▶ Aim of the exercise
From the first line to the last, set down the data exactly as given.

--- Data for analysis ---

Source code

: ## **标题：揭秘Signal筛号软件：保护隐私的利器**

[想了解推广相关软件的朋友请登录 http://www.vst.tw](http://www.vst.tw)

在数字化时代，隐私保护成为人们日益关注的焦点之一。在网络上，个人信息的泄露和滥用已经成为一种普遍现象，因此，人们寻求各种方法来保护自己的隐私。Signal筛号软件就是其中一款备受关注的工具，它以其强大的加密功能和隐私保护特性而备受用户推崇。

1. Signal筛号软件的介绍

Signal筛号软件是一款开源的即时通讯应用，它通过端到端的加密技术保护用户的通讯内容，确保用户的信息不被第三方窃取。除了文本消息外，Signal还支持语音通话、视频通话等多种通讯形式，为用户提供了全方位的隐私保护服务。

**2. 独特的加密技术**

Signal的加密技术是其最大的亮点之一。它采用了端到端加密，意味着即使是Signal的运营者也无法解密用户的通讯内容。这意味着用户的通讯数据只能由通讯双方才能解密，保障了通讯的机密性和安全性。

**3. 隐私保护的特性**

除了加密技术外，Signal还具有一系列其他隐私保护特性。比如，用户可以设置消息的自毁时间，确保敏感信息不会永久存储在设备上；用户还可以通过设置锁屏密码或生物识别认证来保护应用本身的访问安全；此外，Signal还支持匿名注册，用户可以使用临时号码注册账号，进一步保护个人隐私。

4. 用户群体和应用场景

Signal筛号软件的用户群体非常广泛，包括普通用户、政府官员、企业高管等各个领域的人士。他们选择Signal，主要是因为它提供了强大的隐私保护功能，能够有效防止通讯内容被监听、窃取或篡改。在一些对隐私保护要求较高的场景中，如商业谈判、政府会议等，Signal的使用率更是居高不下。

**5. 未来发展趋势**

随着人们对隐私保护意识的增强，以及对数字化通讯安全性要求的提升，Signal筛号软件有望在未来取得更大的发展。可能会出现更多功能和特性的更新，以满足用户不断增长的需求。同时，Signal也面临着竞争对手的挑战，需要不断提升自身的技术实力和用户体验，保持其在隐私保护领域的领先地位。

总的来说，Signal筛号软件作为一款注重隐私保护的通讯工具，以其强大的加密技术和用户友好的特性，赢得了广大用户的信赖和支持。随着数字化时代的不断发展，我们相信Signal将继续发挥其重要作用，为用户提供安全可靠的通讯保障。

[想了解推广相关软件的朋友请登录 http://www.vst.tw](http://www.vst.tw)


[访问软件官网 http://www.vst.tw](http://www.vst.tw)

---

▶ Reply
Source code

: ## **标题：揭秘Signal筛号软件：保护隐私的利器**

[想了解推广相关软件的朋友请登录 http://www.vst.tw](http://www.vst.tw)

在数字化时代，隐私保护成为人们日益关注的焦点之一。在网络上，个人信息的泄露和滥用已经成为一种普遍现象，因此，人们寻求各种方法来保护自己的隐私。Signal筛号软件就是其中一款备受关注的工具，它以其强大的加密功能和隐私保护特性而备受用户推崇。

1. Signal筛号软件的介绍

Signal筛号软件是一款开源的即时通讯应用，它通过端到端的加密技术保护用户的通讯内容，确保用户的信息不被第三方窃取。除了文本消息外，Signal还支持语音通话、视频通话等多种通讯形式，为用户提供了全方位的隐私保护服务。

**2. 独特的加密技术**

Signal的加密技术是其最大的亮点之一。它采用了端到端加密，意味着即使是Signal的运营者也无法解密用户的通讯内容。这意味着用户的通讯数据只能由通讯双方才能解密，保障了通讯的机密性和安全性。

**3. 隐私保护的特性**

除了加密技术外，Signal还具有一系列其他隐私保护特性。比如，用户可以设置消息的自毁时间，确保敏感信息不会永久存储在设备上；用户还可以通过设置锁屏密码或生物识别认证来保护应用本身的访问安全；此外，Signal还支持匿名注册，用户可以使用临时号码注册账号，进一步保护个人隐私。

4. 用户群体和应用场景

Signal筛号软件的用户群体非常广泛，包括普通用户、政府官员、企业高管等各个领域的人士。他们选择Signal，主要是因为它提供了强大的隐私保护功能，能够有效防止通讯内容被监听、窃取或篡改。在一些对隐私保护要求较高的场景中，如商业谈判、政府会议等，Signal的使用率更是居高不下。

**5. 未来发展趋势**

随着人们对隐私保护意识的增强，以及对数字化通讯安全性要求的提升，Signal筛号软件有望在未来取得更大的发展。可能会出现更多功能和特性的更新，以满足用户不断增长的需求。同时，Signal也面临着竞争对手的挑战，需要不断提升自身的技术实力和用户体验，保持其在隐私保护领域的领先地位。

总的来说，Signal筛号软件作为一款注重隐私保护的通讯工具，以其强大的加密技术和用户友好的特性，赢得了广大用户的信赖和支持。随着数字化时代的不断发展，我们相信Signal将继续发挥其重要作用，为用户提供安全可靠的通讯保障。

[想了解推广相关软件的朋友请登录 http://www.vst.tw](http://www.vst.tw)


[访问软件官网 http://www.vst.tw](http://www.vst.tw)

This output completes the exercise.